**EXERCISE PROMPT:** Reproduce the listing in its entirety. Do not reproduce the pictures.
==*==
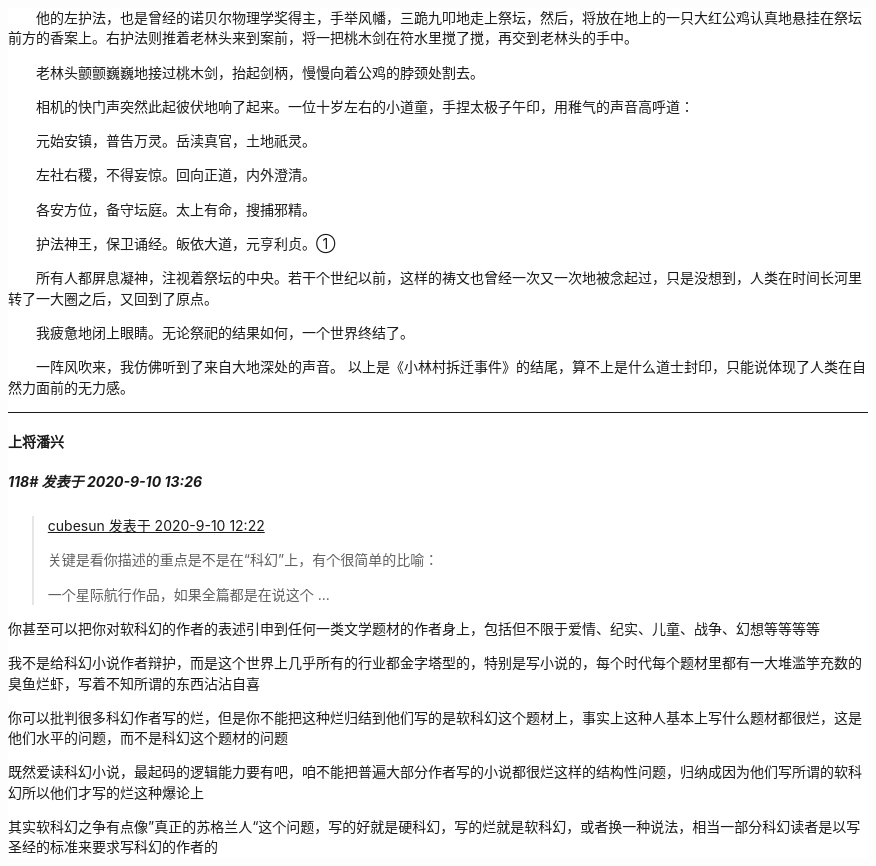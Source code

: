 　　他的左护法，也是曾经的诺贝尔物理学奖得主，手举风幡，三跪九叩地走上祭坛，然后，将放在地上的一只大红公鸡认真地悬挂在祭坛前方的香案上。右护法则推着老林头来到案前，将一把桃木剑在符水里搅了搅，再交到老林头的手中。


　　老林头颤颤巍巍地接过桃木剑，抬起剑柄，慢慢向着公鸡的脖颈处割去。


　　相机的快门声突然此起彼伏地响了起来。一位十岁左右的小道童，手捏太极子午印，用稚气的声音高呼道：


　　元始安镇，普告万灵。岳渎真官，土地祇灵。


　　左社右稷，不得妄惊。回向正道，内外澄清。


　　各安方位，备守坛庭。太上有命，搜捕邪精。


　　护法神王，保卫诵经。皈依大道，元亨利贞。①


　　所有人都屏息凝神，注视着祭坛的中央。若干个世纪以前，这样的祷文也曾经一次又一次地被念起过，只是没想到，人类在时间长河里转了一大圈之后，又回到了原点。


　　我疲惫地闭上眼睛。无论祭祀的结果如何，一个世界终结了。


　　一阵风吹来，我仿佛听到了来自大地深处的声音。</blockquote>
以上是《小林村拆迁事件》的结尾，算不上是什么道士封印，只能说体现了人类在自然力面前的无力感。







*****

####  上将潘兴  
##### 118#       发表于 2020-9-10 13:26



<blockquote><a href="httphttps://bbs.saraba1st.com/2b/forum.php?mod=redirect&amp;goto=findpost&amp;pid=48695471&amp;ptid=1958819" target="_blank">cubesun 发表于 2020-9-10 12:22</a>

关键是看你描述的重点是不是在“科幻”上，有个很简单的比喻：


一个星际航行作品，如果全篇都是在说这个 ...</blockquote>
你甚至可以把你对软科幻的作者的表述引申到任何一类文学题材的作者身上，包括但不限于爱情、纪实、儿童、战争、幻想等等等等


我不是给科幻小说作者辩护，而是这个世界上几乎所有的行业都金字塔型的，特别是写小说的，每个时代每个题材里都有一大堆滥竽充数的臭鱼烂虾，写着不知所谓的东西沾沾自喜


你可以批判很多科幻作者写的烂，但是你不能把这种烂归结到他们写的是软科幻这个题材上，事实上这种人基本上写什么题材都很烂，这是他们水平的问题，而不是科幻这个题材的问题


既然爱读科幻小说，最起码的逻辑能力要有吧，咱不能把普遍大部分作者写的小说都很烂这样的结构性问题，归纳成因为他们写所谓的软科幻所以他们才写的烂这种爆论上


其实软科幻之争有点像”真正的苏格兰人“这个问题，写的好就是硬科幻，写的烂就是软科幻，或者换一种说法，相当一部分科幻读者是以写圣经的标准来要求写科幻的作者的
==*==
**OUTPUT FOR THIS TASK:**
Source code

: 　　他的左护法，也是曾经的诺贝尔物理学奖得主，手举风幡，三跪九叩地走上祭坛，然后，将放在地上的一只大红公鸡认真地悬挂在祭坛前方的香案上。右护法则推着老林头来到案前，将一把桃木剑在符水里搅了搅，再交到老林头的手中。


　　老林头颤颤巍巍地接过桃木剑，抬起剑柄，慢慢向着公鸡的脖颈处割去。


　　相机的快门声突然此起彼伏地响了起来。一位十岁左右的小道童，手捏太极子午印，用稚气的声音高呼道：


　　元始安镇，普告万灵。岳渎真官，土地祇灵。


　　左社右稷，不得妄惊。回向正道，内外澄清。


　　各安方位，备守坛庭。太上有命，搜捕邪精。


　　护法神王，保卫诵经。皈依大道，元亨利贞。①


　　所有人都屏息凝神，注视着祭坛的中央。若干个世纪以前，这样的祷文也曾经一次又一次地被念起过，只是没想到，人类在时间长河里转了一大圈之后，又回到了原点。


　　我疲惫地闭上眼睛。无论祭祀的结果如何，一个世界终结了。


　　一阵风吹来，我仿佛听到了来自大地深处的声音。</blockquote>
以上是《小林村拆迁事件》的结尾，算不上是什么道士封印，只能说体现了人类在自然力面前的无力感。







*****

####  上将潘兴  
##### 118#       发表于 2020-9-10 13:26



<blockquote><a href="httphttps://bbs.saraba1st.com/2b/forum.php?mod=redirect&amp;goto=findpost&amp;pid=48695471&amp;ptid=1958819" target="_blank">cubesun 发表于 2020-9-10 12:22</a>

关键是看你描述的重点是不是在“科幻”上，有个很简单的比喻：


一个星际航行作品，如果全篇都是在说这个 ...</blockquote>
你甚至可以把你对软科幻的作者的表述引申到任何一类文学题材的作者身上，包括但不限于爱情、纪实、儿童、战争、幻想等等等等


我不是给科幻小说作者辩护，而是这个世界上几乎所有的行业都金字塔型的，特别是写小说的，每个时代每个题材里都有一大堆滥竽充数的臭鱼烂虾，写着不知所谓的东西沾沾自喜


你可以批判很多科幻作者写的烂，但是你不能把这种烂归结到他们写的是软科幻这个题材上，事实上这种人基本上写什么题材都很烂，这是他们水平的问题，而不是科幻这个题材的问题


既然爱读科幻小说，最起码的逻辑能力要有吧，咱不能把普遍大部分作者写的小说都很烂这样的结构性问题，归纳成因为他们写所谓的软科幻所以他们才写的烂这种爆论上


其实软科幻之争有点像”真正的苏格兰人“这个问题，写的好就是硬科幻，写的烂就是软科幻，或者换一种说法，相当一部分科幻读者是以写圣经的标准来要求写科幻的作者的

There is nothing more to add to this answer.